I reati commessi con metodo mafioso – secondo gli investigatori coordinati dal procuratore di Trieste Carlo Mastelloni e dal sostituto procuratore della Dda Massimo De Bortoli – erano diretti a favorire gli interessi del clan dei Casalesi. Scandagliando gli ambienti della criminalita’ organizzata era emerso che Fabio Gaiatto, di Portogruaro (Venezia), attualmente in carcere, vestiti i panni abusivi di intermediario finanziario, aveva investito quasi 12 milioni di euro appartenenti pero’ a gruppi criminali contigui al clan, con la complicita’ e lo strumentale utilizzo di diverse societa’ con sedi in Croazia, Slovenia, Gran Bretagna. Le autorita’ croate, lo scorso anno, dopo le denunce di un professionista ed accogliendo le istanze di vari creditori, avevano pignorato i conti correnti delle aziende istriane facenti capo a Gaiatto disponendone il blocco finanziario ed impedendogli di restituire quanto investito dai boss. L’acuirsi del dissesto finanziario e le pressanti esigenze dei sodali campani di rientrare in possesso delle ingenti somme hanno spinto questi ultimi a mettere in atto condotte estorsive nei confronti di numerosi professionisti, italiani e croati.
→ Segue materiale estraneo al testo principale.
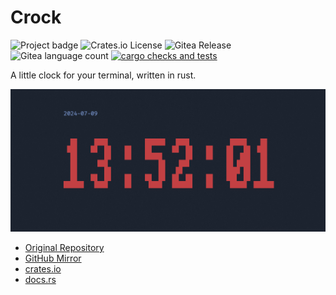 # Crock

![Project badge](https://img.shields.io/badge/language-Rust-blue.svg)
![Crates.io License](https://img.shields.io/crates/l/crock)
![Gitea Release](https://img.shields.io/gitea/v/release/PlexSheep/crock?gitea_url=https%3A%2F%2Fgit.cscherr.de)
![Gitea language count](https://img.shields.io/gitea/languages/count/PlexSheep/crock?gitea_url=https%3A%2F%2Fgit.cscherr.de)
[![cargo checks and tests](https://github.com/PlexSheep/crock/actions/workflows/cargo.yaml/badge.svg)](https://github.com/PlexSheep/crock/actions/workflows/cargo.yaml)

A little clock for your terminal, written in rust.

![screenshot](data/media/screenshot.png)

* [Original Repository](https://git.cscherr.de/PlexSheep/crock)
* [GitHub Mirror](https://github.com/PlexSheep/crock)
* [crates.io](https://crates.io/crates/crock)
* [docs.rs](https://docs.rs/crate/crock/)
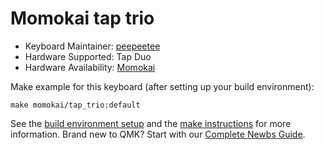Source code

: # Momokai tap trio


* Keyboard Maintainer: [peepeetee](https://github.com/peepeetee)
* Hardware Supported: Tap Duo
* Hardware Availability: [Momokai](https://www.momokai.com/)

Make example for this keyboard (after setting up your build environment):

    make momokai/tap_trio:default


See the [build environment setup](https://docs.qmk.fm/#/getting_started_build_tools) and the [make instructions](https://docs.qmk.fm/#/getting_started_make_guide) for more information. Brand new to QMK? Start with our [Complete Newbs Guide](https://docs.qmk.fm/#/newbs).
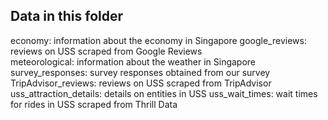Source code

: ## Data in this folder

economy: information about the economy in Singapore 
google_reviews: reviews on USS scraped from Google Reviews  
meteorological: information about the weather in Singapore  
survey_responses: survey responses obtained from our survey
TripAdvisor_reviews: reviews on USS scraped from TripAdvisor
uss_attraction_details: details on entities in USS
uss_wait_times: wait times for rides in USS scraped from Thrill Data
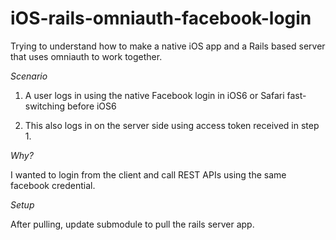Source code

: iOS-rails-omniauth-facebook-login
=================================

Trying to understand how to make a native iOS app and a Rails based server that uses omniauth to work together.

*Scenario*

1. A user logs in using the native Facebook login in iOS6 or Safari fast-switching before iOS6

2. This also logs in on the server side using access token received in step 1.

*Why?*

I wanted to login from the client and call REST APIs using the same facebook credential.


*Setup*

After pulling, update submodule to pull the rails server app.
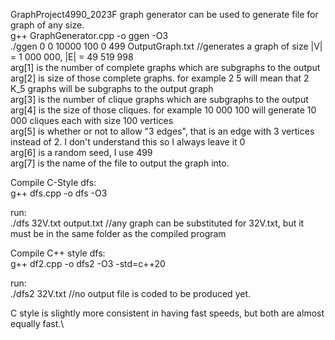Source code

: GraphProject4990_2023F
graph generator can be used to generate file for graph of any size.\
g++ GraphGenerator.cpp -o ggen -O3\
./ggen 0 0 10000 100 0 499 OutputGraph.txt //generates a graph of size |V| = 1 000 000, |E| = 49 519 998\
arg[1] is the number of complete graphs which are subgraphs to the output\
arg[2] is size of those complete graphs. for example 2 5 will mean that 2 K_5 graphs will be subgraphs to the output graph\
arg[3] is the number of clique graphs which are subgraphs to the output\
arg[4] is the size of those cliques. for example 10 000 100 will generate 10 000 cliques each with size 100 vertices\
arg[5] is whether or not to allow "3 edges", that is an edge with 3 vertices instead of 2. I don't understand this so I always leave it 0\
arg[6] is a random seed, I use 499\
arg[7] is the name of the file to output the graph into.

Compile C-Style dfs:\
g++ dfs.cpp -o dfs -O3

run:\
./dfs 32V.txt output.txt  //any graph can be substituted for 32V.txt, but it must be in the same folder as the compiled program

Compile C++ style dfs:\
g++ df2.cpp -o dfs2 -O3 -std=c++20

run:\
./dfs2 32V.txt  //no output file is coded to be produced yet.

C style is slightly more consistent in having fast speeds, but both are almost equally fast.\
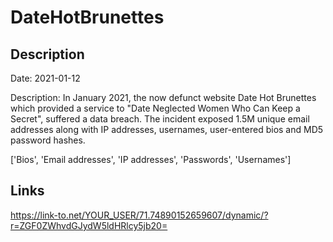 # DateHotBrunettes

## Description

Date: 2021-01-12

Description:
In January 2021, the now defunct website Date Hot Brunettes which provided a service to &quot;Date Neglected Women Who Can Keep a Secret&quot;, suffered a data breach. The incident exposed 1.5M unique email addresses along with IP addresses, usernames, user-entered bios and MD5 password hashes.


['Bios', 'Email addresses', 'IP addresses', 'Passwords', 'Usernames']

## Links

https://link-to.net/YOUR_USER/71.74890152659607/dynamic/?r=ZGF0ZWhvdGJydW5ldHRlcy5jb20=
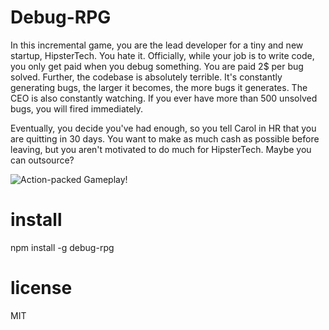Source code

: # Debug-RPG

In this incremental game, you are the lead developer for a tiny and new startup, HipsterTech.
You hate it. Officially, while your job is to write code, you only get paid when you debug something. You are paid 2$ per bug solved.
Further, the codebase is absolutely terrible. It's constantly generating bugs, the larger it becomes, the more bugs it generates. The CEO is also constantly watching. If you ever have more than 500 unsolved bugs, you will fired immediately.

Eventually, you decide you've had enough, so you tell Carol in HR that you are quitting in 30 days. You want to make as much cash as possible before leaving, but you aren't motivated to do much for HipsterTech. Maybe you can outsource?

![Action-packed Gameplay!](http://nigelmnz.com/images/debug-rpg.png)

# install

npm install -g debug-rpg

# license

MIT
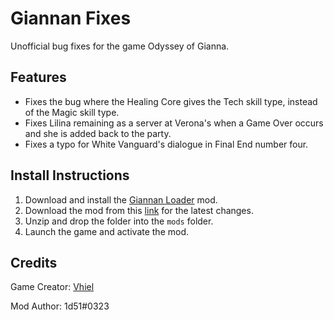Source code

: # Giannan Fixes
Unofficial bug fixes for the game Odyssey of Gianna.

## Features

- Fixes the bug where the Healing Core gives the Tech skill type, instead of the Magic skill type.
- Fixes Lilina remaining as a server at Verona's when a Game Over occurs and she is added back to the party.
- Fixes a typo for White Vanguard's dialogue in Final End number four.

## Install Instructions

1. Download and install the [Giannan Loader](https://github.com/1d51/giannan-loader) mod.
2. Download the mod from this [link](https://github.com/1d51/giannan-fixes/archive/refs/heads/main.zip) for the latest changes.
3. Unzip and drop the folder into the `mods` folder.
4. Launch the game and activate the mod.

## Credits

Game Creator: [Vhiel](https://twitter.com/shvhiel)

Mod Author: 1d51#0323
In questo contesto e’ emerso il ruolo di soggetti riconducibili ad organizzazioni camorristiche che assumevano la ‘tutela’ di Gaiatto garantendogli una sorta di protezione da eventuali attivita’ ritorsive dei creditori, assicurandogli la costante presenza nella sua abitazione e accompagnandolo in occasione dei suoi spostamenti. Agli arresti nel dicembre scorso sono finiti Fabio Gaiatto, Francesco Salvatore Paolo Iozzino, Gennaro Celentano, Mario Curtiello, Walter Borriello, Luciano Cardone e Domenico Esposito. Numerosi gli episodi estorsivi emersi ma anche i consistenti interessi economici in gioco, pari a un giro di affari di decine di milioni di euro.